2. The majority of 13-36-year-olds say streaming services have better shows/movies than cable.

It’s clearly not just retail brands that need to be scared. Cord-cutting is happening even faster than predicted, and at this point binge viewing has become young consumers’ preference. But it’s not binging they’re hooked on: the majority (83%) of 13-36-year-olds tell Ypulse that they think that streaming services (e.g. Netflix, Hulu, etc.) have better shows/movies than cable. That could help explain why our most recent media consumption tracker shows that 74% of 13-36-year-olds report watching Netflix weekly, versus 33% who watch cable weekly. It’s no wonder that networks are launching an onslaught of new streaming services to compete. According to The Hollywood Reporter, CBS, Disney, and Warner Media are hopping on the bandwagon to compete for young cord-cutters’ viewing time.

3. Almost a third of 18-35-year-olds have boycotted a brand.

In our From Causes to Crises trend, we looked at brands’ position in today’s post-woke world. More than seven in ten 13-35-year-olds say brands have just as much responsibility as people to get involved with social causes, and even more say that buying products from brands that supports the causes they support makes them feel better about spending money. This movement has gained momentum over the past year, and while some brands have hit the mark, others have found themselves in the crosshairs of social media outrage due to affiliations with unpopular (or “un-woke”) stances. Young consumers are willing to take action when that happens: 31% of 18-35-year-olds, and 21% of 13-17-year-olds, tell us that they have boycotted a brand. Another scary stat? Only 14% of young consumers say they would never stop buying from their favorite brands because of a scandal.

4. Seven in ten 13-34-year-olds are always looking for new products to try.

Young consumers are loyal-ish. We found that almost eight in ten 13-34-year-olds consider themselves loyal to one or more brands, which is good news! But it comes with a caveat: 71% of 13-34-year-olds say they are always looking for new products to try. So even if you think you’ve captured their loyalty, they’ve got a roving eye. This means they’ll stick with the brands they like, but are willing (and eager) to try something new at the same time. Over half of young consumers say that they would stop using the products/services of a brand they have purchased over and over again if another brand made better performing products—so all brands need to be in constant beta, competing against their own last offering.

5. Over three in five 13-36-year-olds feel guilty about spending money.

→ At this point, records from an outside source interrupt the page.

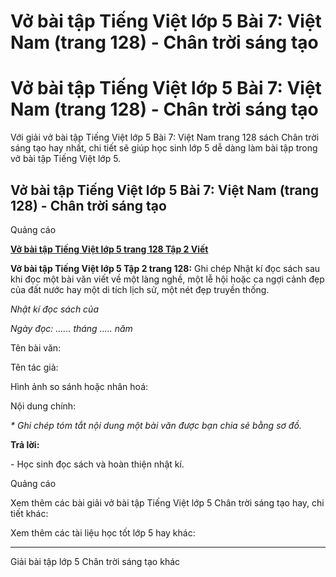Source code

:# Vở bài tập Tiếng Việt lớp 5 Bài 7: Việt Nam (trang 128) - Chân trời sáng tạo

# Vở bài tập Tiếng Việt lớp 5 Bài 7: Việt Nam (trang 128) - Chân trời sáng tạo

Với giải vở bài tập Tiếng Việt lớp 5 Bài 7: Việt Nam trang 128 sách Chân trời sáng tạo hay nhất, chi tiết sẽ giúp học sinh lớp 5 dễ dàng làm bài tập trong vở bài tập Tiếng Việt lớp 5.

## Vở bài tập Tiếng Việt lớp 5 Bài 7: Việt Nam (trang 128) - Chân trời sáng tạo

Quảng cáo

[**Vở bài tập Tiếng Việt lớp 5 trang 128 Tập 2 Viết**](https://vietjack.com/vbt-tieng-viet-5-ct/viet-trang-128-vbt-tieng-viet-5-tap-2.jsp)

**Vở bài tập Tiếng Việt lớp 5 Tập 2 trang 128:** Ghi chép Nhật kí đọc sách sau khi đọc một bài văn viết về một làng nghề, một lễ hội hoặc ca ngợi cảnh đẹp của đất nước hay một di tích lịch sử, một nét đẹp truyền thống.

_Nhật kí đọc sách của_

_Ngày đọc: ...... tháng ….. năm_

Tên bài văn: 

Tên tác giả: 

Hình ảnh so sánh hoặc nhân hoá: 

Nội dung chính: 

_* Ghi chép tóm tắt nội dung một bài văn được bạn chia sẻ bằng sơ đồ._

**Trả lời:**

\- Học sinh đọc sách và hoàn thiện nhật kí.

Quảng cáo

Xem thêm các bài giải vở bài tập Tiếng Việt lớp 5 Chân trời sáng tạo hay, chi tiết khác:

Xem thêm các tài liệu học tốt lớp 5 hay khác:

* * *

Giải bài tập lớp 5 Chân trời sáng tạo khác
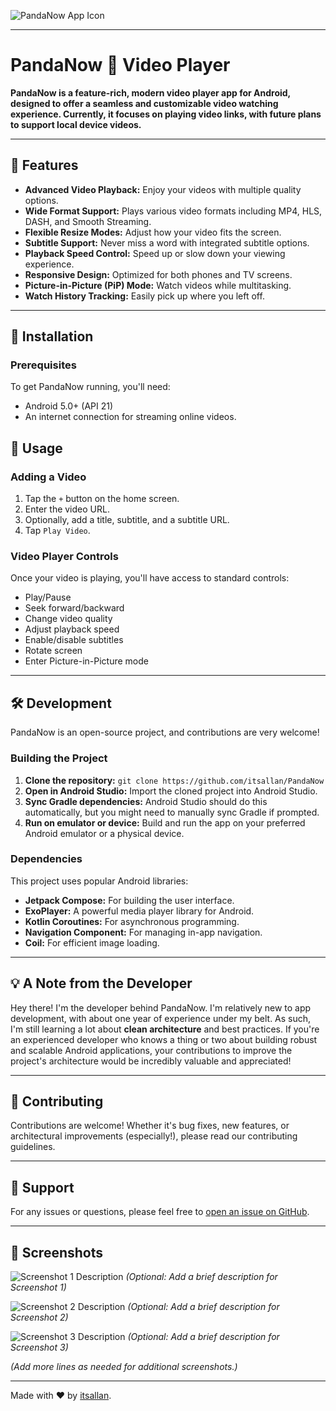 ![PandaNow App Icon](art/app_icon.png)

---

# PandaNow 🎥 Video Player

**PandaNow is a feature-rich, modern video player app for Android, designed to offer a seamless and customizable video watching experience. Currently, it focuses on playing video links, with future plans to support local device videos.**

---
## 🌟 Features

* **Advanced Video Playback:** Enjoy your videos with multiple quality options.
* **Wide Format Support:** Plays various video formats including MP4, HLS, DASH, and Smooth Streaming.
* **Flexible Resize Modes:** Adjust how your video fits the screen.
* **Subtitle Support:** Never miss a word with integrated subtitle options.
* **Playback Speed Control:** Speed up or slow down your viewing experience.
* **Responsive Design:** Optimized for both phones and TV screens.
* **Picture-in-Picture (PiP) Mode:** Watch videos while multitasking.
* **Watch History Tracking:** Easily pick up where you left off.

---

## 📲 Installation

### Prerequisites
To get PandaNow running, you'll need:
* Android 5.0+ (API 21)
* An internet connection for streaming online videos.


## 🚀 Usage

### Adding a Video
1.  Tap the `+` button on the home screen.
2.  Enter the video URL.
3.  Optionally, add a title, subtitle, and a subtitle URL.
4.  Tap `Play Video`.

### Video Player Controls
Once your video is playing, you'll have access to standard controls:
* Play/Pause
* Seek forward/backward
* Change video quality
* Adjust playback speed
* Enable/disable subtitles
* Rotate screen
* Enter Picture-in-Picture mode

---

## 🛠 Development

PandaNow is an open-source project, and contributions are very welcome!

### Building the Project
1.  **Clone the repository:** `git clone https://github.com/itsallan/PandaNow`
2.  **Open in Android Studio:** Import the cloned project into Android Studio.
3.  **Sync Gradle dependencies:** Android Studio should do this automatically, but you might need to manually sync Gradle if prompted.
4.  **Run on emulator or device:** Build and run the app on your preferred Android emulator or a physical device.

### Dependencies
This project uses popular Android libraries:
* **Jetpack Compose:** For building the user interface.
* **ExoPlayer:** A powerful media player library for Android.
* **Kotlin Coroutines:** For asynchronous programming.
* **Navigation Component:** For managing in-app navigation.
* **Coil:** For efficient image loading.

---

## 💡 A Note from the Developer

Hey there! I'm the developer behind PandaNow. I'm relatively new to app development, with about one year of experience under my belt. As such, I'm still learning a lot about **clean architecture** and best practices. If you're an experienced developer who knows a thing or two about building robust and scalable Android applications, your contributions to improve the project's architecture would be incredibly valuable and appreciated!

---

## 🤝 Contributing
Contributions are welcome! Whether it's bug fixes, new features, or architectural improvements (especially!), please read our contributing guidelines.

---

## 📧 Support
For any issues or questions, please feel free to [open an issue on GitHub](https://github.com/itsallan/PandaNow/issues).

---

## 📱 Screenshots

![Screenshot 1 Description](art/screenshots/screenshot_1.png)
*(Optional: Add a brief description for Screenshot 1)*

![Screenshot 2 Description](art/screenshots/screenshot_2.png)
*(Optional: Add a brief description for Screenshot 2)*

![Screenshot 3 Description](art/screenshots/screenshot_3.png)
*(Optional: Add a brief description for Screenshot 3)*

*(Add more lines as needed for additional screenshots.)*

---

Made with ❤️ by [itsallan](https://github.com/itsallan).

These are the recession generations. With frugal mentalities baked into them at young ages, they’re practical about their spending, always looking for discounts, and, yes, they even feel guilty about shopping. In our recent research on splurging we found that 68% of 13-36-year-olds feel guilting about spending money. But they are finding ways to feel comfortable about splurging: 92% say they like to “treat themselves” every once in a while, and 84% say that shopping can be self-care.